> Work task:
The answer must be every line of the records below that contains the word "into", copied out.

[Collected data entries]
▼
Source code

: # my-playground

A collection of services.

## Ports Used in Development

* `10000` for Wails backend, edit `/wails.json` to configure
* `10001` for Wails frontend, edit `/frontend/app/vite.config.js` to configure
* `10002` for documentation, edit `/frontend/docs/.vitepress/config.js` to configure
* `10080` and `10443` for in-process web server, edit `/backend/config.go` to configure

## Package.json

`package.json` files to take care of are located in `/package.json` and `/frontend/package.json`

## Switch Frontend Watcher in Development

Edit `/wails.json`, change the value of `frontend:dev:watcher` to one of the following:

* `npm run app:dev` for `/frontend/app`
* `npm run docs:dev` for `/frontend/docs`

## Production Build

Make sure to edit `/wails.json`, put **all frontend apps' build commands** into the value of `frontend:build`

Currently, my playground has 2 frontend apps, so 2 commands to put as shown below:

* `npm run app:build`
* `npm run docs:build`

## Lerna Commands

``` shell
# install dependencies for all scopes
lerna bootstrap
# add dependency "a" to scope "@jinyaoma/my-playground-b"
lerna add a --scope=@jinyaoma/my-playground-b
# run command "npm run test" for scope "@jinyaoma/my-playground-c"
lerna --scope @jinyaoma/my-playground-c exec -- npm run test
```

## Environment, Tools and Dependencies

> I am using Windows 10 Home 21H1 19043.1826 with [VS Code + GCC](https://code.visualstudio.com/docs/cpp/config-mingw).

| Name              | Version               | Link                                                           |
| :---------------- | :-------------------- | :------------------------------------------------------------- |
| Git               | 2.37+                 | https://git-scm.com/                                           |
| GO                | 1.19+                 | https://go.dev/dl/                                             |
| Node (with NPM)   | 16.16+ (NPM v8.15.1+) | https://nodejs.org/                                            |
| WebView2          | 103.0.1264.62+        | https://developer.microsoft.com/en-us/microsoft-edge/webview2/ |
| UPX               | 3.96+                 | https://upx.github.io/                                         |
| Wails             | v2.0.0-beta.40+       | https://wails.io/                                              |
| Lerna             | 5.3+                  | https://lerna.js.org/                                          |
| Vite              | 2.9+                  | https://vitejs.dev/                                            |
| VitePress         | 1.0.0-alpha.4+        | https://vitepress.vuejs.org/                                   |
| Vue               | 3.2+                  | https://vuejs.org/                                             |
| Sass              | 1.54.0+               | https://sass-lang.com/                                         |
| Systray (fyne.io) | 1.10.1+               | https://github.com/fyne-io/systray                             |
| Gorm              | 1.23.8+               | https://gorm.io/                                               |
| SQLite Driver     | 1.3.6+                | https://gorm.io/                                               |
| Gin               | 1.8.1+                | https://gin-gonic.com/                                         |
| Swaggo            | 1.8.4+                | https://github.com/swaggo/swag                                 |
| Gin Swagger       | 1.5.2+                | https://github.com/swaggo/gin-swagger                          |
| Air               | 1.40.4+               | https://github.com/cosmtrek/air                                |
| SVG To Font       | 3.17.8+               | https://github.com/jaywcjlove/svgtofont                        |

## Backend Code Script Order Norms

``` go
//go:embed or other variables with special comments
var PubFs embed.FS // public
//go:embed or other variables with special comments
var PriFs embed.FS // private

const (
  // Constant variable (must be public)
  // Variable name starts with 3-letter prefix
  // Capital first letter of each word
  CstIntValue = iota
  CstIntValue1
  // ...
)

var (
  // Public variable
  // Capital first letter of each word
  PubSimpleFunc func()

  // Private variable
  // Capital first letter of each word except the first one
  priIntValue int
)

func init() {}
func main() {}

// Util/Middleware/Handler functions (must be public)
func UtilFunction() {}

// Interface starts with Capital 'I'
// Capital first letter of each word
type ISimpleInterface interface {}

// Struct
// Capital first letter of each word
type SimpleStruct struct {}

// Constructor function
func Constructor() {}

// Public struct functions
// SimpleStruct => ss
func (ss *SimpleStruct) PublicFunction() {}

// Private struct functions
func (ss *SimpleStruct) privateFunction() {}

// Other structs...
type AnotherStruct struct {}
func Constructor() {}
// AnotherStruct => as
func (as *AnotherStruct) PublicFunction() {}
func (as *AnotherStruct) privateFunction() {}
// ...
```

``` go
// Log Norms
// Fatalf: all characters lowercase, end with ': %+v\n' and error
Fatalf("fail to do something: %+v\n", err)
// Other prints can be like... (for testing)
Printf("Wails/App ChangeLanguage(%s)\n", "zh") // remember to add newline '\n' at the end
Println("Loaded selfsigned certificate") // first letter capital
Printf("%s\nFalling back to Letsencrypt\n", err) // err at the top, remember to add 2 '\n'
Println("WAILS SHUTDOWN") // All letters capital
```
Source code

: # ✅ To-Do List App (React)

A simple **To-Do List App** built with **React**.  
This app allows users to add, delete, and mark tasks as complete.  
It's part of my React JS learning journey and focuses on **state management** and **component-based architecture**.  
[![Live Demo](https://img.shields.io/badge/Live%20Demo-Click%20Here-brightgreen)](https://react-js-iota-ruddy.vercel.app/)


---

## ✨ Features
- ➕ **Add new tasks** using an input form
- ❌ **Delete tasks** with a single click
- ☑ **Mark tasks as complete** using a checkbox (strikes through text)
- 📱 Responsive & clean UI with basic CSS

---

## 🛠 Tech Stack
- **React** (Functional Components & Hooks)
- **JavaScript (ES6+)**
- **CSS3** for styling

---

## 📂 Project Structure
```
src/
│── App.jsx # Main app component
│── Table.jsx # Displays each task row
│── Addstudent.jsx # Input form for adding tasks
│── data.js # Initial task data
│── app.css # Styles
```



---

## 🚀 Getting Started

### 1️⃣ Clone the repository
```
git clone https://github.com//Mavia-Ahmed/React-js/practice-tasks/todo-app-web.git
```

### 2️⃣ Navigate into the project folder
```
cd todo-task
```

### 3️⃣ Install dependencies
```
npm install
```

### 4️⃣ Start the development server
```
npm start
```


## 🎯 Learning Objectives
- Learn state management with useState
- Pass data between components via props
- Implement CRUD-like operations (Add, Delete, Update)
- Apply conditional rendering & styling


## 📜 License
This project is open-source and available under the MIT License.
▲
> Answer to this task:
Make sure to edit `/wails.json`, put **all frontend apps' build commands** into the value of `frontend:build`
### 2️⃣ Navigate into the project folder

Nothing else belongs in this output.